No último mês de junho, os alunos do 7º ano do Ensino Fundamental II foram a Santos para participar de um trabalho de campo. A questão norteadora da pesquisa Santos: portas abertas para quem e para onde? foi proposta pelos professores das disciplinas de Ciências, Geografia, História e Projetos.

Uma das técnicas de pesquisa que os alunos aprendem nesse trabalho é a entrevista. O aprendizado dessa técnica é introduzido no 7º ano e aprofundado em outros trabalhos de campo ao longo da escolaridade. Na pesquisa em questão, os alunos entrevistaram moradores da cidade de Santos para obter informações sobre ela. O roteiro é composto basicamente por questões que buscam evidenciar o perfil dos entrevistados e por outras em que eles nos fornecem informações, dados, revelam suas formas de ver e viver a cidade. Entendemos os entrevistados como coautores da pesquisa, como sujeitos que têm algo a nos dizer como qualquer outra fonte de pesquisa.  
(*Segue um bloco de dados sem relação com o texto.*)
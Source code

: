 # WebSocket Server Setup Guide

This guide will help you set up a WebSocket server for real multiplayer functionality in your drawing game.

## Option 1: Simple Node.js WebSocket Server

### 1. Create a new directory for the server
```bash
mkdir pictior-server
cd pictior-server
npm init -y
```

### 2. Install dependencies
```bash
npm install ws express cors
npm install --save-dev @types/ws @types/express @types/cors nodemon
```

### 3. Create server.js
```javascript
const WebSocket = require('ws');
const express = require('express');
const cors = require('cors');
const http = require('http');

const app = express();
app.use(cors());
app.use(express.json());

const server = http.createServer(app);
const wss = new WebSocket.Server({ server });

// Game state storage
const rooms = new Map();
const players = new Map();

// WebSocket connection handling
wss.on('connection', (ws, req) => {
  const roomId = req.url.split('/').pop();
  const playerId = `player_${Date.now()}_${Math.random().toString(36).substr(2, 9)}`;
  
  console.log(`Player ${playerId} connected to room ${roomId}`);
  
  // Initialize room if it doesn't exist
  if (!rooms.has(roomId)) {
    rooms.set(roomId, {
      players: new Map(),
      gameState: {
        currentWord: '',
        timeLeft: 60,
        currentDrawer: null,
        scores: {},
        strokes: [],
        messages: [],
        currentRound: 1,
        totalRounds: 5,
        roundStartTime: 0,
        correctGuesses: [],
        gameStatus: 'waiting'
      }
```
Antes da viagem, os alunos elaboraram, sob a orientação da professora de Projetos, o roteiro da entrevista a partir de critérios condizentes com a questão norteadora, dos dados coletados previamente sobre a cidade e da análise de roteiros-referência. Das atividades iniciais que abordaram a função e a formulação de entrevistas em diferentes esferas sociais até o roteiro final, cria-se um processo de levantamento dos saberes e das experiências dos alunos, de suas curiosidades, de adequações de linguagem e de pertinência das perguntas à pesquisa em questão, de ampliações, cortes, revisões…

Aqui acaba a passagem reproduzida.